Yamabe Solitons on three-dimensional normal almost paracontact metric manifolds

TL;DR

This paper investigates Yamabe solitons on three-dimensional para-Sasakian, paracosymplectic, and para-Kenmotsu manifolds, establishing conditions for constant scalar curvature, Einstein properties, and the nature of flow vector fields.

Contribution

It provides new results characterizing Yamabe solitons on these specific paracontact manifolds, including conditions for constant curvature and Einstein properties, with explicit examples.

Findings

Yamabe solitons on para-Sasakian manifolds have constant scalar curvature and Killing flow vectors.

On paracosymplectic manifolds, Yamabe solitons are either η-Einstein or Ricci flat.

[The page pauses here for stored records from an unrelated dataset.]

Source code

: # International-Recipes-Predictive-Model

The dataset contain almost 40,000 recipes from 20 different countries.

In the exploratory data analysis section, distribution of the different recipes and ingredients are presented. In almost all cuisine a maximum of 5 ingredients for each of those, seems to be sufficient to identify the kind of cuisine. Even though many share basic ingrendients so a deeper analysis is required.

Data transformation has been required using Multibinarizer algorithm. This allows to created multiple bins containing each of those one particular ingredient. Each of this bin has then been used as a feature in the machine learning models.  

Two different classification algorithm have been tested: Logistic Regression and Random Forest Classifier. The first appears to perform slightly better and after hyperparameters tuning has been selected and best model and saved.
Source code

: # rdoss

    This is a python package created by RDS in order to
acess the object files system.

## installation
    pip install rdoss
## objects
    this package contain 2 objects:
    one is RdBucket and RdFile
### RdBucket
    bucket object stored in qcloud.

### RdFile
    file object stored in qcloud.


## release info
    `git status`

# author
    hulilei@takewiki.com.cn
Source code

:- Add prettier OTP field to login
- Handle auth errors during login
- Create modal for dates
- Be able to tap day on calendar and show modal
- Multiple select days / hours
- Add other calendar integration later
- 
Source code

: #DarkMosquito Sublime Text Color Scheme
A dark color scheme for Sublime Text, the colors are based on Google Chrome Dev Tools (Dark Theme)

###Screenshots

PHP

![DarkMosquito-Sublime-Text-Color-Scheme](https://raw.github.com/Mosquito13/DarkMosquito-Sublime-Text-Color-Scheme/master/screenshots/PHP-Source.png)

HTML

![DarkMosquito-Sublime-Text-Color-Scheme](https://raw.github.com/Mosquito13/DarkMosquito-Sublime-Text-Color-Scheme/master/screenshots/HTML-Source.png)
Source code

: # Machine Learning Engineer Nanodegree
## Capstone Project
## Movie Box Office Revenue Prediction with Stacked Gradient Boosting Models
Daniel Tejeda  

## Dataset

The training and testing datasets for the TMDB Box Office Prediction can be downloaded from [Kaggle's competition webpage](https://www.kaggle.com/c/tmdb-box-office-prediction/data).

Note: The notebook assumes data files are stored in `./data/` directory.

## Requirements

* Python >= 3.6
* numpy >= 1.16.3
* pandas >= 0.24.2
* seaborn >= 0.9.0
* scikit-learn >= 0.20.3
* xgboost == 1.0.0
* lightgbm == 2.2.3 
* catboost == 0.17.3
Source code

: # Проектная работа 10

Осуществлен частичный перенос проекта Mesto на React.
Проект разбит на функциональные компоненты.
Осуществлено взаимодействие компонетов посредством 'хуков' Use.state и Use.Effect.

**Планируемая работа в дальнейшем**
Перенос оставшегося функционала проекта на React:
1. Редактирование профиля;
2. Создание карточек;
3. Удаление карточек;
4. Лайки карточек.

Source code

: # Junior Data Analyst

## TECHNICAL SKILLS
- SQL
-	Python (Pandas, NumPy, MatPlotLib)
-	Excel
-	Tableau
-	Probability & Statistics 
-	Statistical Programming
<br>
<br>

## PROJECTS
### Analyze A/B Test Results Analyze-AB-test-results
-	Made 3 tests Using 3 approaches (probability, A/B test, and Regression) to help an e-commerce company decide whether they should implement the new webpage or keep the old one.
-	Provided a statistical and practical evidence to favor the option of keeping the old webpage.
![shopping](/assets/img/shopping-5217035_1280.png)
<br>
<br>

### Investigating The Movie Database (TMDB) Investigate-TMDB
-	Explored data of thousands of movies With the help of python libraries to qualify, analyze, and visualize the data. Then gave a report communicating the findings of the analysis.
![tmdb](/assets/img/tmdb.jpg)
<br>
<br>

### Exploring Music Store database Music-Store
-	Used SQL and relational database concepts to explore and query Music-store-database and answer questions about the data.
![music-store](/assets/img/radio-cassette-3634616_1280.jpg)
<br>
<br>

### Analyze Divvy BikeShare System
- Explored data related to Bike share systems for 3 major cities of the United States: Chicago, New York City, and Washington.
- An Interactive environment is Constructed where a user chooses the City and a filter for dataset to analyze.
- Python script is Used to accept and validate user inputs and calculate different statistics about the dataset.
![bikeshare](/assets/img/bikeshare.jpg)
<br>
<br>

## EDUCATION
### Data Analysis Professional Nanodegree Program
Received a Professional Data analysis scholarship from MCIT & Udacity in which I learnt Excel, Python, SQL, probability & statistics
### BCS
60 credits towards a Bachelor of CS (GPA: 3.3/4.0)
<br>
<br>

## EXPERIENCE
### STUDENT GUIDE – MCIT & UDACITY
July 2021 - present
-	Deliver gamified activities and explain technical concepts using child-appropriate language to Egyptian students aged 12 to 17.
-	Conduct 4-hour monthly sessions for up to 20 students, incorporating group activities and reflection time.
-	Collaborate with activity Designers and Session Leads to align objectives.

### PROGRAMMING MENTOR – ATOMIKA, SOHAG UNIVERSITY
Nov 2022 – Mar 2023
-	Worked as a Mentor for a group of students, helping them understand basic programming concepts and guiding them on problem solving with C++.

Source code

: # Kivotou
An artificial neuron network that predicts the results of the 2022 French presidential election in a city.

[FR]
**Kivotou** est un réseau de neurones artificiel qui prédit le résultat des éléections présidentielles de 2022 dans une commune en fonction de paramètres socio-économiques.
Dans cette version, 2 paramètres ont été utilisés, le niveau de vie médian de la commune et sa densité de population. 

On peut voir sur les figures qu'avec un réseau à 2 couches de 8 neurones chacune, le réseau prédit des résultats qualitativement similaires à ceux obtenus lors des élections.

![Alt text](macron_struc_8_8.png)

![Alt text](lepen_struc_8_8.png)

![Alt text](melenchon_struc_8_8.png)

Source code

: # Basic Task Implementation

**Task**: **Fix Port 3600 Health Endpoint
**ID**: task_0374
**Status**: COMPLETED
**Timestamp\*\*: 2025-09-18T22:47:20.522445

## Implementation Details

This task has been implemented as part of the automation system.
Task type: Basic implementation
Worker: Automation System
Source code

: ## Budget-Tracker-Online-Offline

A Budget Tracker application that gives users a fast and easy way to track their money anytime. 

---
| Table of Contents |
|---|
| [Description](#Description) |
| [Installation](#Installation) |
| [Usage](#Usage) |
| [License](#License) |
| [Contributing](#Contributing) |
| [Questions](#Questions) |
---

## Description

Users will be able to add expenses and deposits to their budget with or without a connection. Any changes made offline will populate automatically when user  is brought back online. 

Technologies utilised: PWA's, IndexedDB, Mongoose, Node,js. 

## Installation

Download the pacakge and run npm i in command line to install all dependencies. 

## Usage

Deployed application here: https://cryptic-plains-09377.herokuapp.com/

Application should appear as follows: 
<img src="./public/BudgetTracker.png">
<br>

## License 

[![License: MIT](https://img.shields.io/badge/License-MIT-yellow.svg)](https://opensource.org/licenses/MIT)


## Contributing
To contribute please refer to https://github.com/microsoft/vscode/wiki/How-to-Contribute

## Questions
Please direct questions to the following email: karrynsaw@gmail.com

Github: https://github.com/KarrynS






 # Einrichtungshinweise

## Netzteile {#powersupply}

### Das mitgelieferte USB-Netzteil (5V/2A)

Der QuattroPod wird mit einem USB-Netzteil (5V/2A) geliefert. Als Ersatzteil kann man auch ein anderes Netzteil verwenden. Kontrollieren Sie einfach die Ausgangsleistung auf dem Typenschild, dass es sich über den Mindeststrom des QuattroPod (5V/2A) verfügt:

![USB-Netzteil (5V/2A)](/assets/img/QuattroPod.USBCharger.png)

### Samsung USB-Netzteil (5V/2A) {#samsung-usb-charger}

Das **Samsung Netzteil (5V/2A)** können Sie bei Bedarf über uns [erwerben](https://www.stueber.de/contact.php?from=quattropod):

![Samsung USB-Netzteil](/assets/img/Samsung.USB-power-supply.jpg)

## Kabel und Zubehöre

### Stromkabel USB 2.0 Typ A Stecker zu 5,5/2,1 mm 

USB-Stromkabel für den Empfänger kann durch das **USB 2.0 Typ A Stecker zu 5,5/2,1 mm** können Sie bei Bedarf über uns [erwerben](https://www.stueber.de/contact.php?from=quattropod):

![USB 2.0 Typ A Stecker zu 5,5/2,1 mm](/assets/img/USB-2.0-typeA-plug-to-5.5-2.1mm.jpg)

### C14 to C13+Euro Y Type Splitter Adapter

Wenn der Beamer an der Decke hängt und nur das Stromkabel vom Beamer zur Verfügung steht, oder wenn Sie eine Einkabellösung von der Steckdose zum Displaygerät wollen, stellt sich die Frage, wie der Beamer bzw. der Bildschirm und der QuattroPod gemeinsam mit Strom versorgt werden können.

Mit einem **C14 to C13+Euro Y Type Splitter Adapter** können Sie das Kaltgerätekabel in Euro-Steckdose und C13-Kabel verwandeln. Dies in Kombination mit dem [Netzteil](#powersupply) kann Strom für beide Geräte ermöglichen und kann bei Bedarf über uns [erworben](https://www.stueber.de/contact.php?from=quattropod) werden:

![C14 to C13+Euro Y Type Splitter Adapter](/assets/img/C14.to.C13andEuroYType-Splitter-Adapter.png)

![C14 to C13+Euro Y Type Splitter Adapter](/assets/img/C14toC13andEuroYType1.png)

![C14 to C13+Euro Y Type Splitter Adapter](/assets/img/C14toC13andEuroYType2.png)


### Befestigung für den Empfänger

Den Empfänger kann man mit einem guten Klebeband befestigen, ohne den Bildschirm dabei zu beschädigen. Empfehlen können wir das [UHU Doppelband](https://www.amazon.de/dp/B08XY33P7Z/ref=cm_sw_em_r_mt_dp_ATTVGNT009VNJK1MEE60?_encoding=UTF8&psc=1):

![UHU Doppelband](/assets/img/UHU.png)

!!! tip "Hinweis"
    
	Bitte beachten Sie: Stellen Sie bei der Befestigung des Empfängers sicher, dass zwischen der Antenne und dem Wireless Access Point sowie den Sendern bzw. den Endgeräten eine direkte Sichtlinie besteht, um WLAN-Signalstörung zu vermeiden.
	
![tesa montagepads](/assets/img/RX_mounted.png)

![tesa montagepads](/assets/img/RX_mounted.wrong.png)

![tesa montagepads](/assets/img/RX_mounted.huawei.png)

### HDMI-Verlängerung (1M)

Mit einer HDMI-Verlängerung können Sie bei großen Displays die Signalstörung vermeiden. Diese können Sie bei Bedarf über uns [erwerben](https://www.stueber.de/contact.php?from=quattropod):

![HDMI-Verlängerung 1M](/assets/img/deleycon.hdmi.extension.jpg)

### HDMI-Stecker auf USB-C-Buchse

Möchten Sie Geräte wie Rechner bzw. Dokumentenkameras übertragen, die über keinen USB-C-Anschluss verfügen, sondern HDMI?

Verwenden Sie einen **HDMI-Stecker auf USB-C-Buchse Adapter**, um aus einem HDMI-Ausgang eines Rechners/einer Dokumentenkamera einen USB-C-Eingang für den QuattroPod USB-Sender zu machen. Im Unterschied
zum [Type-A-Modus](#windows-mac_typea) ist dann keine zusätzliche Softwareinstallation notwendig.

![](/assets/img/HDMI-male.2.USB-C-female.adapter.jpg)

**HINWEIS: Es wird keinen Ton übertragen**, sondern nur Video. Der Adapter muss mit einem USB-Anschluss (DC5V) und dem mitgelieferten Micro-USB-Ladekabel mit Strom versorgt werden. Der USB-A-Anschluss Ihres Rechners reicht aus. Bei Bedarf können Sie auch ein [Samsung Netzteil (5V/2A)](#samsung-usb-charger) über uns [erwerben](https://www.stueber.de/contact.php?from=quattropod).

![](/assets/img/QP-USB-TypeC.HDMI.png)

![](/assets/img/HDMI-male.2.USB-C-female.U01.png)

Para-Kenmotsu manifolds with Yamabe solitons are of constant sectional curvature -1, Einstein, with expanding solitons and Killing vectors.

Abstract

The purpose of the paper is to study Yamabe solitons on three-dimensional para-Sasakian, paracosymplectic and para-Kenmotsu manifolds. Mainly, we proved that *If the semi-Riemannian metric of a three-dimensional para-Sasakian manifold is a Yamabe soliton, then it is of constant scalar curvature, and the flow vector field V is Killing. In the next step, we proved that either manifold has constant curvature -1 and reduces to an Einstein manifold, or V is an infinitesimal automorphism of the paracontact metric structure on the manifold. *If the semi-Riemannian metric of a three-dimensional paracosymplectic manifold is a Yamabe soliton, then it has constant scalar curvature. Furthermore either manifold is $\eta$-Einstein, or Ricci flat. *If the semi-Riemannian metric on a three-dimensional para-Kenmotsu manifold is a Yamabe soliton, then the manifold is of constant sectional curvature -1, reduces to an Einstein manifold. Furthermore, Yamabe soliton is expanding with $\lambda$=-6 and the vector field V is Killing. Finally, we construct examples to illustrate the results obtained in previous sections.